В вопросе прозвучал явный вызов.
Вольфганг медлил. Казалось, он проверяет себя, проверяет того, прежнего Мертенса. Наконец он проговорил:
— Мне кажется — да....
Бентхайм медленно отошел от окна, остановился перед майором, положил обе руки на его плечи.
— Спасибо, Вольфганг! Я понимаю, как тяжело тебе было.
— Да, нелегко! — Мертенс усмехнулся. — И все-таки твои слова, которые врезались мне в память, возымели тогда свое действие. Они помогли мне, пока я скрывался от своих, помогли подготовиться к переходу к партизанам, правда, из этого ничего не получилось.
Бентхайм снова сел.
— Рассказывай дальше, — попросил он. — Вас кто-нибудь предал?

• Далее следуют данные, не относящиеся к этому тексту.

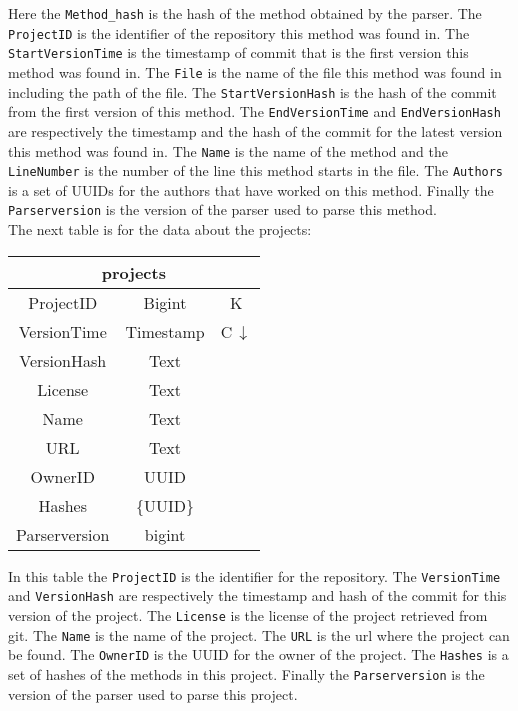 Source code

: \documentclass[../Main.tex]{subfiles}
\begin{document}
Here the \texttt{Method\_hash} is the hash of the method obtained by the parser. The \texttt{ProjectID} is the identifier of the repository this method was found in. The \texttt{StartVersionTime} is the timestamp of commit that is the first version this method was found in. The \texttt{File} is the name of the file this method was found in including the path of the file. The \texttt{StartVersionHash} is the hash of the commit from the first version of this method. The \texttt{EndVersionTime} and \texttt{EndVersionHash} are respectively the timestamp and the hash of the commit for the latest version this method was found in. The \texttt{Name} is the name of the method and the \texttt{LineNumber} is the number of the line this method starts in the file. The \texttt{Authors} is a set of UUIDs for the authors that have worked on this method. Finally the \texttt{Parserversion} is the version of the parser used to parse this method.\\

The next table is for the data about the projects:

\begin{table}[h]
    \centering
\begin{tabular}{|ccc|}
    \hline
    \multicolumn{3}{|c|}{\textbf{projects}} \\ \hline
    ProjectID & Bigint & K \\
    VersionTime & Timestamp & C\,$\downarrow$ \\
    VersionHash & Text & \\
    License & Text & \\
    Name & Text & \\ 
    URL & Text & \\
    OwnerID & UUID & \\
    Hashes & \{UUID\} & \\
    Parserversion & bigint & \\
    \hline
\end{tabular}
\end{table}

In this table the \texttt{ProjectID} is the identifier for the repository. The \texttt{VersionTime} and \texttt{VersionHash} are respectively the timestamp and hash of the commit for this version of the project. The \texttt{License} is the license of the project retrieved from git. The \texttt{Name} is the name of the project. The \texttt{URL} is the url where the project can be found. The \texttt{OwnerID} is the UUID for the owner of the project. The \texttt{Hashes} is a set of hashes of the methods in this project. Finally the \texttt{Parserversion} is the version of the parser used to parse this project.\\
\end{document}
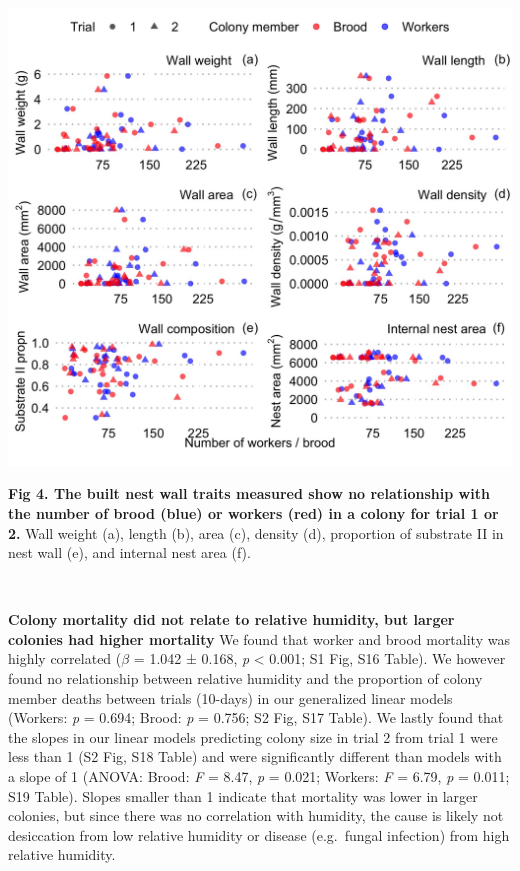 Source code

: \documentclass[3p]{elsarticle} %
\begin{document}
\begin{flushleft}\includegraphics[width=1\linewidth,height=0.75\textheight]{../figures/Fig4} \end{flushleft}

\textbf{Fig 4. The built nest wall traits measured show no relationship
with the number of brood (blue) or workers (red) in a colony for trial 1
or 2.} Wall weight (a), length (b), area (c), density (d), proportion of
substrate II in nest wall (e), and internal nest area (f).

~

\textbf{Colony mortality did not relate to relative humidity, but larger
colonies had higher mortality} We found that worker and brood mortality
was highly correlated (\(\beta\) = 1.042 ± 0.168, \emph{p} \textless{}
0.001; S1 Fig, S16 Table). We however found no relationship between
relative humidity and the proportion of colony member deaths between
trials (10-days) in our generalized linear models (Workers: \emph{p} =
0.694; Brood: \emph{p} = 0.756; S2 Fig, S17 Table). We lastly found that
the slopes in our linear models predicting colony size in trial 2 from
trial 1 were less than 1 (S2 Fig, S18 Table) and were significantly
different than models with a slope of 1 (ANOVA: Brood: \emph{F} = 8.47,
\emph{p} = 0.021; Workers: \emph{F} = 6.79, \emph{p} = 0.011; S19
Table). Slopes smaller than 1 indicate that mortality was lower in
larger colonies, but since there was no correlation with humidity, the
cause is likely not desiccation from low relative humidity or disease
(e.g.~fungal infection) from high relative humidity.
\end{document}
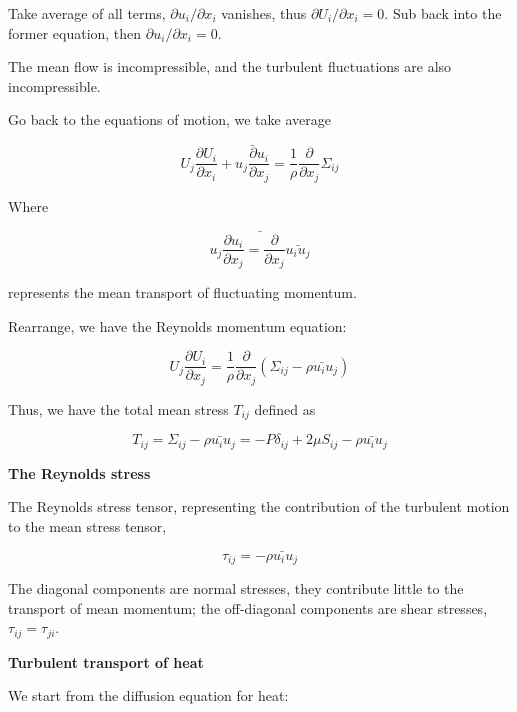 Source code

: \documentclass{article}
\begin{document}
Take average of all terms, ${\partial u_i}/{\partial x_i}$ vanishes, thus $\partial U_i/\partial x_i=0$. Sub back into the former equation, then $\partial u_i/\partial x_i=0$.

The mean flow is incompressible, and the turbulent fluctuations are also incompressible.

Go back to the equations of motion, we take average

\begin{equation*}
    U_j\frac{\partial U_i}{\partial x_i}+\bar{u_j\frac{\partial u_i}{\partial x_j}}=\frac{1}{\rho}\frac{\partial}{\partial x_j}\Sigma_{ij}
\end{equation*}

Where

\begin{equation*}
    \bar{u_j\frac{\partial u_i}{\partial x_j}=\frac{\partial}{\partial x_j}\bar{u_iu_j}}
\end{equation*}

represents the mean transport of fluctuating momentum.

Rearrange, we have the Reynolds momentum equation:

\begin{equation*}
    U_j\frac{\partial U_i}{\partial x_j}=\frac{1}{\rho}\frac{\partial}{\partial x_j}\left(\Sigma_{ij}-\bar{\rho u_iu_j}\right)
\end{equation*}

Thus, we have the total mean stress $T_{ij}$ defined as

\begin{equation*}
    T_{ij}=\Sigma_{ij}-\bar{\rho u_iu_j}=-P\delta_{ij}+2\mu S_{ij}-\bar{\rho u_iu_j}
\end{equation*}

\textbf{The Reynolds stress}

The Reynolds stress tensor, representing the contribution of the turbulent motion to the mean stress tensor,

\begin{equation*}
    \tau_{ij}=-\bar{\rho u_iu_j}
\end{equation*}

The diagonal components are normal stresses, they contribute little to the transport of mean momentum; the off-diagonal components are shear stresses, $\tau_{ij}=\tau_{ji}$.

\textbf{Turbulent transport of heat}

We start from the diffusion equation for heat:
\end{document}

— Нет, никакого предательства не было, — сказал Мертенс. — Скорее всего, случайность. В ночь мы должны были отправиться к партизанам, чтобы с рассветом быть далеко в лесу. Было около трех часов ночи. Мы уже собрались и хотели уходить, как невдалеке послышался шум мотора и фары осветили дом старика. Мы с Надей были в это время в сарае, готовые в дорогу. Я решил бежать. Сарай находился почти на опушке леса. В стенах были щели, через которые по утрам проникали лучи солнца. Я вырвал две доски — они были гнилые, мне это удалось легко и без шума. Но Надя вдруг остановилась. Броневик и мотоциклы затормозили у домика. Мотоциклисты спрыгнули с машин, двое остались у пулемета. «За кем они?» — испуганно прошептала Надя. Мы услышали, как в дверь застучали прикладами автоматов.
Надин дед открыл дверь. Они даже не стали входить в дом, а, схватив старика за бороду, заорали: «Где партизаны? Показывай дорогу!»